*About this exercise*: The exact lines of the listing, from its first through the line that contains "RFC placeholder.", are to make up the answer, and pictures are to be left out.
*** Block opens ***
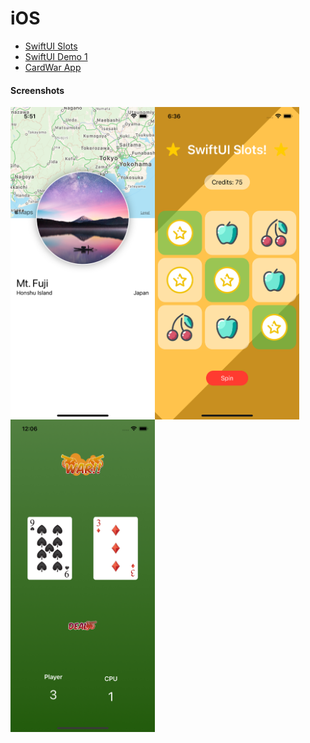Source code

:# iOS

- [SwiftUI Slots](https://github.com/ashwindasr/iOS/tree/main/swiftui-slots)
- [SwiftUI Demo 1](https://github.com/ashwindasr/iOS/tree/main/SwiftUIDemo1)
- [CardWar App](https://github.com/ashwindasr/iOS/tree/main/Warapp)

#### Screenshots

<a href="url"><img src="https://github.com/ashwindasr/iOS/blob/main/SwiftUIDemo1/screenshot1.png" align="left" height="500" width="231" ></a>
<a href="url"><img src="https://github.com/ashwindasr/iOS/blob/main/swiftui-slots/screenshot2.png" align="left" height="500" width="231" ></a>
<a href="url"><img src="https://github.com/ashwindasr/iOS/blob/main/Warapp/Screenshot.png" align="left" height="500" width="231" ></a>


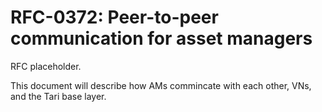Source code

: # RFC-0372: Peer-to-peer communication for asset managers

RFC placeholder.

This document will describe how AMs commincate with each other, VNs, and the Tari base layer.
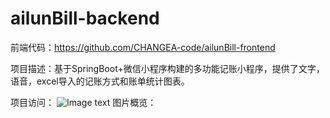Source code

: # ailunBill-backend

前端代码：https://github.com/CHANGEA-code/ailunBill-frontend

项目描述：基于SpringBoot+微信小程序构建的多功能记账小程序，提供了文字，语音，excel导入的记账方式和账单统计图表。

项目访问：
![Image text](https://gitee.com/changa-code/blog-images/raw/master/gh_b295f5afa94c_258.jpg)
图片概览：
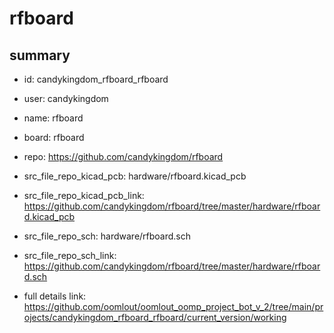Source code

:# rfboard
 
## summary 
* id: candykingdom_rfboard_rfboard
* user: candykingdom
* name: rfboard
* board: rfboard
* repo: https://github.com/candykingdom/rfboard
* src_file_repo_kicad_pcb: hardware/rfboard.kicad_pcb
* src_file_repo_kicad_pcb_link: https://github.com/candykingdom/rfboard/tree/master/hardware/rfboard.kicad_pcb


* src_file_repo_sch: hardware/rfboard.sch
* src_file_repo_sch_link: https://github.com/candykingdom/rfboard/tree/master/hardware/rfboard.sch
* full details link: https://github.com/oomlout/oomlout_oomp_project_bot_v_2/tree/main/projects/candykingdom_rfboard_rfboard/current_version/working  







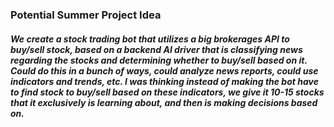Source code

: ### Potential Summer Project Idea


##### We create a stock trading bot that utilizes a big brokerages API to buy/sell stock, based on a backend AI driver that is classifying news regarding the stocks and determining whether to buy/sell based on it. Could do this in a bunch of ways, could analyze news reports, could use indicators and trends, etc. I was thinking instead of making the bot have to find stock to buy/sell based on these indicators, we give it 10-15 stocks that it exclusively is learning about, and then is making decisions based on. 
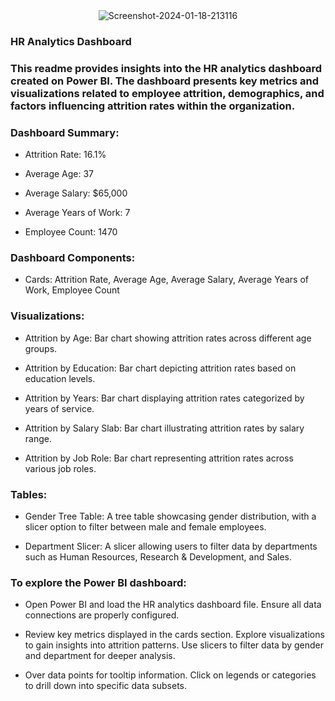 <div align="center">
<img src="https://i.ibb.co/NrqfSnp/Screenshot-2024-01-18-213116.png" alt="Screenshot-2024-01-18-213116" border="0">
</div>  
  



### HR Analytics Dashboard  
### This readme provides insights into the HR analytics dashboard created on Power BI. The dashboard presents key metrics and visualizations related to employee attrition, demographics, and factors influencing attrition rates within the organization.  
  



### Dashboard Summary:  
- Attrition Rate: 16.1%

  
  

- Average Age: 37

  
  

- Average Salary: $65,000

  
  

- Average Years of Work: 7

  
  

- Employee Count: 1470

  
  



### Dashboard Components:  
- Cards:
Attrition Rate,
Average Age,
Average Salary,
Average Years of Work,
Employee Count

  
  



### Visualizations:  
- Attrition by Age: Bar chart showing attrition rates across different age groups.

  
  

- Attrition by Education: Bar chart depicting attrition rates based on education levels.


  
  

- Attrition by Years: Bar chart displaying attrition rates categorized by years of service.

  
  

- Attrition by Salary Slab: Bar chart illustrating attrition rates by salary range.


  
  

- Attrition by Job Role: Bar chart representing attrition rates across various job roles.  
  



### Tables:  
- Gender Tree Table: A tree table showcasing gender distribution, with a slicer option to filter between male and female employees.
  
  

- Department Slicer: A slicer allowing users to filter data by departments such as Human Resources, Research & Development, and Sales.  
  



### To explore the Power BI dashboard:  
- Open Power BI and load the HR analytics dashboard file. Ensure all data connections are properly configured.  
  

- Review key metrics displayed in the cards section. Explore visualizations to gain insights into attrition patterns. Use slicers to filter data by gender and department for deeper analysis.  
  

- Over data points for tooltip information. Click on legends or categories to drill down into specific data subsets.  
  

<br/>  

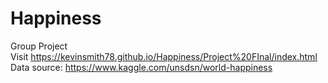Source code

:# Happiness
Group Project
<br>Visit https://kevinsmith78.github.io/Happiness/Project%20FInal/index.html
<br>Data source: https://www.kaggle.com/unsdsn/world-happiness
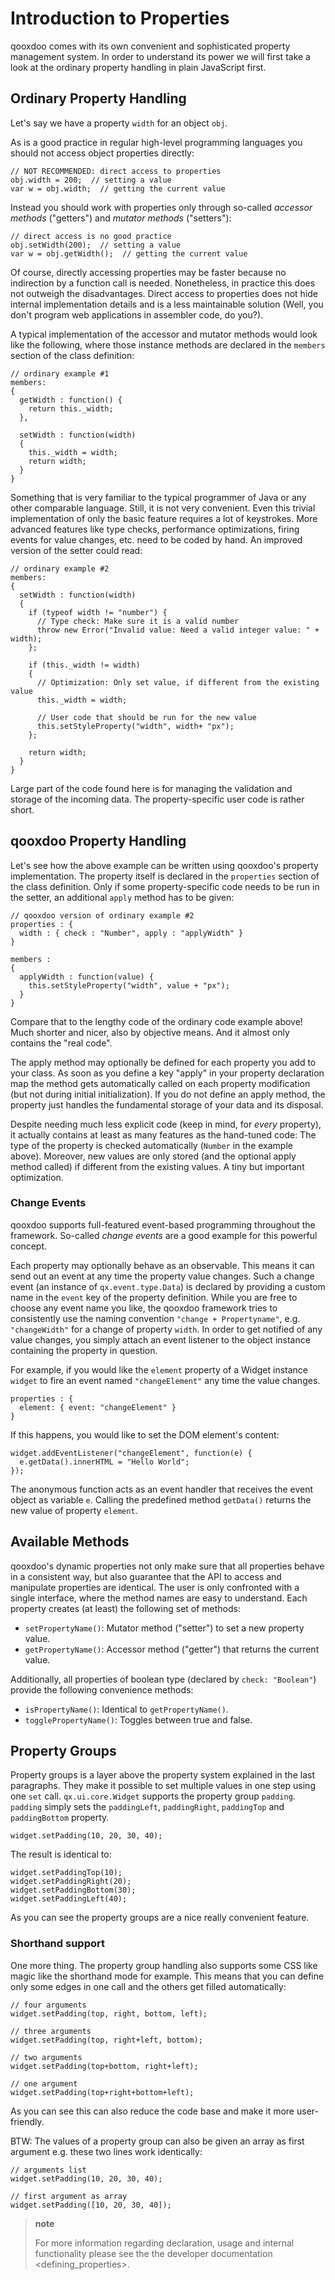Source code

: Introduction to Properties
==========================

qooxdoo comes with its own convenient and sophisticated property
management system. In order to understand its power we will first take a
look at the ordinary property handling in plain JavaScript first.

Ordinary Property Handling
--------------------------

Let's say we have a property `width` for an object `obj`.

As is a good practice in regular high-level programming languages you
should not access object properties directly:

    // NOT RECOMMENDED: direct access to properties
    obj.width = 200;  // setting a value
    var w = obj.width;  // getting the current value

Instead you should work with properties only through so-called *accessor
methods* ("getters") and *mutator methods* ("setters"):

    // direct access is no good practice
    obj.setWidth(200);  // setting a value
    var w = obj.getWidth();  // getting the current value

Of course, directly accessing properties may be faster because no
indirection by a function call is needed. Nonetheless, in practice this
does not outweigh the disadvantages. Direct access to properties does
not hide internal implementation details and is a less maintainable
solution (Well, you don't program web applications in assembler code, do
you?).

A typical implementation of the accessor and mutator methods would look
like the following, where those instance methods are declared in the
`members` section of the class definition:

    // ordinary example #1
    members:
    {
      getWidth : function() {
        return this._width;
      },

      setWidth : function(width)
      {
        this._width = width;
        return width;
      }
    }

Something that is very familiar to the typical programmer of Java or any
other comparable language. Still, it is not very convenient. Even this
trivial implementation of only the basic feature requires a lot of
keystrokes. More advanced features like type checks, performance
optimizations, firing events for value changes, etc. need to be coded by
hand. An improved version of the setter could read:

    // ordinary example #2
    members:
    {
      setWidth : function(width)
      {
        if (typeof width != "number") {
          // Type check: Make sure it is a valid number
          throw new Error("Invalid value: Need a valid integer value: " + width);
        };

        if (this._width != width)
        {
          // Optimization: Only set value, if different from the existing value
          this._width = width;

          // User code that should be run for the new value
          this.setStyleProperty("width", width+ "px");
        };

        return width;
      }
    }

Large part of the code found here is for managing the validation and
storage of the incoming data. The property-specific user code is rather
short.

qooxdoo Property Handling
-------------------------

Let's see how the above example can be written using qooxdoo's property
implementation. The property itself is declared in the `properties`
section of the class definition. Only if some property-specific code
needs to be run in the setter, an additional `apply` method has to be
given:

    // qooxdoo version of ordinary example #2
    properties : {
      width : { check : "Number", apply : "applyWidth" }
    }

    members :
    {
      applyWidth : function(value) {
        this.setStyleProperty("width", value + "px");
      }
    }

Compare that to the lengthy code of the ordinary code example above!
Much shorter and nicer, also by objective means. And it almost only
contains the "real code".

The apply method may optionally be defined for each property you add to
your class. As soon as you define a key "apply" in your property
declaration map the method gets automatically called on each property
modification (but not during initial initialization). If you do not
define an apply method, the property just handles the fundamental
storage of your data and its disposal.

Despite needing much less explicit code (keep in mind, for *every*
property), it actually contains at least as many features as the
hand-tuned code: The type of the property is checked automatically
(`Number` in the example above). Moreover, new values are only stored
(and the optional apply method called) if different from the existing
values. A tiny but important optimization.

### Change Events

qooxdoo supports full-featured event-based programming throughout the
framework. So-called *change events* are a good example for this
powerful concept.

Each property may optionally behave as an observable. This means it can
send out an event at any time the property value changes. Such a change
event (an instance of `qx.event.type.Data`) is declared by providing a
custom name in the `event` key of the property definition. While you are
free to choose any event name you like, the qooxdoo framework tries to
consistently use the naming convention `"change + Propertyname"`, e.g.
`"changeWidth"` for a change of property `width`. In order to get
notified of any value changes, you simply attach an event listener to
the object instance containing the property in question.

For example, if you would like the `element` property of a Widget
instance `widget` to fire an event named `"changeElement"` any time the
value changes.

    properties : {
      element: { event: "changeElement" }
    }

If this happens, you would like to set the DOM element's content:

    widget.addEventListener("changeElement", function(e) {
      e.getData().innerHTML = "Hello World";
    });

The anonymous function acts as an event handler that receives the event
object as variable `e`. Calling the predefined method `getData()`
returns the new value of property `element`.

Available Methods
-----------------

qooxdoo's dynamic properties not only make sure that all properties
behave in a consistent way, but also guarantee that the API to access
and manipulate properties are identical. The user is only confronted
with a single interface, where the method names are easy to understand.
Each property creates (at least) the following set of methods:

-   `setPropertyName()`: Mutator method ("setter") to set a new property
    value.
-   `getPropertyName()`: Accessor method ("getter") that returns the
    current value.

Additionally, all properties of boolean type (declared by
`check: "Boolean"`) provide the following convenience methods:

-   `isPropertyName()`: Identical to `getPropertyName()`.
-   `togglePropertyName()`: Toggles between true and false.

Property Groups
---------------

Property groups is a layer above the property system explained in the
last paragraphs. They make it possible to set multiple values in one
step using one `set` call. `qx.ui.core.Widget` supports the property
group `padding`. `padding` simply sets the `paddingLeft`,
`paddingRight`, `paddingTop` and `paddingBottom` property.

    widget.setPadding(10, 20, 30, 40);

The result is identical to:

    widget.setPaddingTop(10);
    widget.setPaddingRight(20);
    widget.setPaddingBottom(30);
    widget.setPaddingLeft(40);

As you can see the property groups are a nice really convenient feature.

### Shorthand support

One more thing. The property group handling also supports some CSS like
magic like the shorthand mode for example. This means that you can
define only some edges in one call and the others get filled
automatically:

    // four arguments
    widget.setPadding(top, right, bottom, left);

    // three arguments
    widget.setPadding(top, right+left, bottom);

    // two arguments
    widget.setPadding(top+bottom, right+left);

    // one argument
    widget.setPadding(top+right+bottom+left);

As you can see this can also reduce the code base and make it more
user-friendly.

BTW: The values of a property group can also be given an array as first
argument e.g. these two lines work identically:

    // arguments list
    widget.setPadding(10, 20, 30, 40);

    // first argument as array
    widget.setPadding([10, 20, 30, 40]);

> **note**
>
> For more information regarding declaration, usage and internal
> functionality please see the
> the developer documentation \<defining\_properties\>.
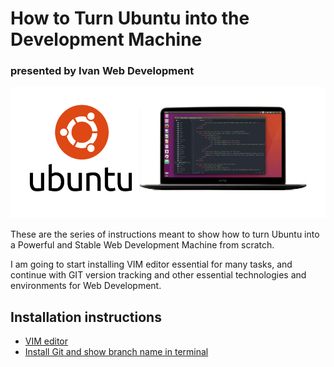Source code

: # How to Turn Ubuntu into the Development Machine
### presented by Ivan Web Development

![Ubuntu Dev Machine Header](/img/ubuntu-dev-machine-header.png)

These are the series of instructions meant to show how to turn Ubuntu into a Powerful and Stable Web Development Machine from scratch.

I am going to start installing VIM editor essential for many tasks, and continue with GIT version tracking and other essential technologies and environments for Web Development.

## Installation instructions
- [VIM editor](install-instructions/vim-editor.md)
- [Install Git and show branch name in terminal](install-instructions/git-and-show-branch-name-in-terminal.md)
*** Block closes ***
*Output of the exercise*:
Source code

:# iOS

- [SwiftUI Slots](https://github.com/ashwindasr/iOS/tree/main/swiftui-slots)
- [SwiftUI Demo 1](https://github.com/ashwindasr/iOS/tree/main/SwiftUIDemo1)
- [CardWar App](https://github.com/ashwindasr/iOS/tree/main/Warapp)

#### Screenshots

<a href="url"><img src="https://github.com/ashwindasr/iOS/blob/main/SwiftUIDemo1/screenshot1.png" align="left" height="500" width="231" ></a>
<a href="url"><img src="https://github.com/ashwindasr/iOS/blob/main/swiftui-slots/screenshot2.png" align="left" height="500" width="231" ></a>
<a href="url"><img src="https://github.com/ashwindasr/iOS/blob/main/Warapp/Screenshot.png" align="left" height="500" width="231" ></a>


Source code

: # RFC-0372: Peer-to-peer communication for asset managers

RFC placeholder.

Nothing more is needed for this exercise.